Il faut dire que 20 ans auparavant, la rue était insalubre, les gens survivaient d’expédiants dans des petits appartements suintant l’humidité. La famille Martin est un exemple de famille dysfonctionnelle qui survit plus qu’elle ne vit. La mère alcoolique rêve que ses enfants réussissent grâce au tout puissant Wilkie, gangster local. Elle pousse ainsi son fils Tommy à travailler pour le gangster, et sa fille à l’épouser ! Evidemment tout ça finira mal.

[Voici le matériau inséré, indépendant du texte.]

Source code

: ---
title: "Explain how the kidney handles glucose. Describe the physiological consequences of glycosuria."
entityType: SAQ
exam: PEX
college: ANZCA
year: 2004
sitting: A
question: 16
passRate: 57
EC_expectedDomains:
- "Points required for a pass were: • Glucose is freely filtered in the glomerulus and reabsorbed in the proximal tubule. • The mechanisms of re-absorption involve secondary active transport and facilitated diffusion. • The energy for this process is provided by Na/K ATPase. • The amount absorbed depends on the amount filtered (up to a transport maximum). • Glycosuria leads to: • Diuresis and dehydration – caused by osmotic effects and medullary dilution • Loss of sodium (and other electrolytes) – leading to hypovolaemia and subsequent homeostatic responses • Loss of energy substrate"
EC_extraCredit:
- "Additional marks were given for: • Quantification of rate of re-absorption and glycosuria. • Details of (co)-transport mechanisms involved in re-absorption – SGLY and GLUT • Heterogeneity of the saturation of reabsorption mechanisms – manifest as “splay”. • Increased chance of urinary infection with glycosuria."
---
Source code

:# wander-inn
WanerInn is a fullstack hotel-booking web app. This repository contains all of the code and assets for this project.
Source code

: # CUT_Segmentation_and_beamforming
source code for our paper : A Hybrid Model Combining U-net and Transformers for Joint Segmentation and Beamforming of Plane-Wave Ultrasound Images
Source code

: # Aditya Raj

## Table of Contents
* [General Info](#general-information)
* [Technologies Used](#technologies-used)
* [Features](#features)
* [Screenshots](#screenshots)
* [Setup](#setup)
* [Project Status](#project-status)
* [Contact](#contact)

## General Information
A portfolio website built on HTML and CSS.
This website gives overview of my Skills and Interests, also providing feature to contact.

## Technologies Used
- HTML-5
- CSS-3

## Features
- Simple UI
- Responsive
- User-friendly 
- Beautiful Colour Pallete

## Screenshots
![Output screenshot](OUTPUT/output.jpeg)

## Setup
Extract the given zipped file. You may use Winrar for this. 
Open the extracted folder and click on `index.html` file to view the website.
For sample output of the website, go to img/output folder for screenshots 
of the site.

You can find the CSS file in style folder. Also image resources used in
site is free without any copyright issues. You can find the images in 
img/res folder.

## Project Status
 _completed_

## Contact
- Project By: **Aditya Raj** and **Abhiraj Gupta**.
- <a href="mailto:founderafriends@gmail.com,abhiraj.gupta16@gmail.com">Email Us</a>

La description de la pauvreté de cette rue, décrite comme un enfer sur terre, est saisissante. Le chômage et la misère ont noyé tout espoir dans l’alcool, et la violence comme la mort sont un lot quotidien (voir les réactions des enfants face à la mort).
On comprend la raison du long flashback, mais du coup le film a un côté moralisateur qui sonne comme le discours usé d’un grand père qui a connu la guerre et qui tance son petit fils « trop gâté » à ses yeux. Le jeune ado des années 50, qui a l’impression que sa vie est dure, mériterait juste une bonne fessée ! Il vit dans un logement décent, bénéficie d’une éducation et il y a du travail ! De quoi se plaint-il ?
La réponse se situe dans les films de la nouvelle vague anglaise qui elles s’intéresseront à cette jeunesse des années 50, notamment « Look Back in Anger » sorti la même année ou encore « Saturday Night and Sunday Morning » qui sort l’année suivante. Le problème ? La perte de sens qui mène à un conflit existentiel. A quoi bon vivre si c’est juste pour mourir ? Une question qui a tout son sens dans une Europe secouée par deux guerres mondiales.
Le scénario est dû à Ted Willis, l’un des précurseurs du réalisme social et qui avait déjà scénarisé le précédent film de J. Lee Thompson, l’excellent « Woman in a Dressing Gown » (1957). Ici, Willis appuie un peu trop ses idées, au détriment de la construction narrative. Mais en dépit de son manque de subtilité (à l’image du personnage du flic – héros terne et sentencieux), « No Trees in the Street » reste un bon film, qui mélange social réalisme avec les codes du film noir, et les personnages sont bien dessinés.
Le film bénéficie également d’un excellent casting (Sylvia Syms en tête mais aussi Herbert Lom qui est toujours parfait dans le rôle d’un méchant – par contre je trouve que le jeune Melvyn Hayes en fait un peu trop en matière de folie), de la réalisation solide de J. Lee Thompson et la magnifique photo de Gilbert Taylor (l’un des maitres du noir et blanc).
DVD zone 2 UK. Studio Network (2015). Version originale sans sous titres.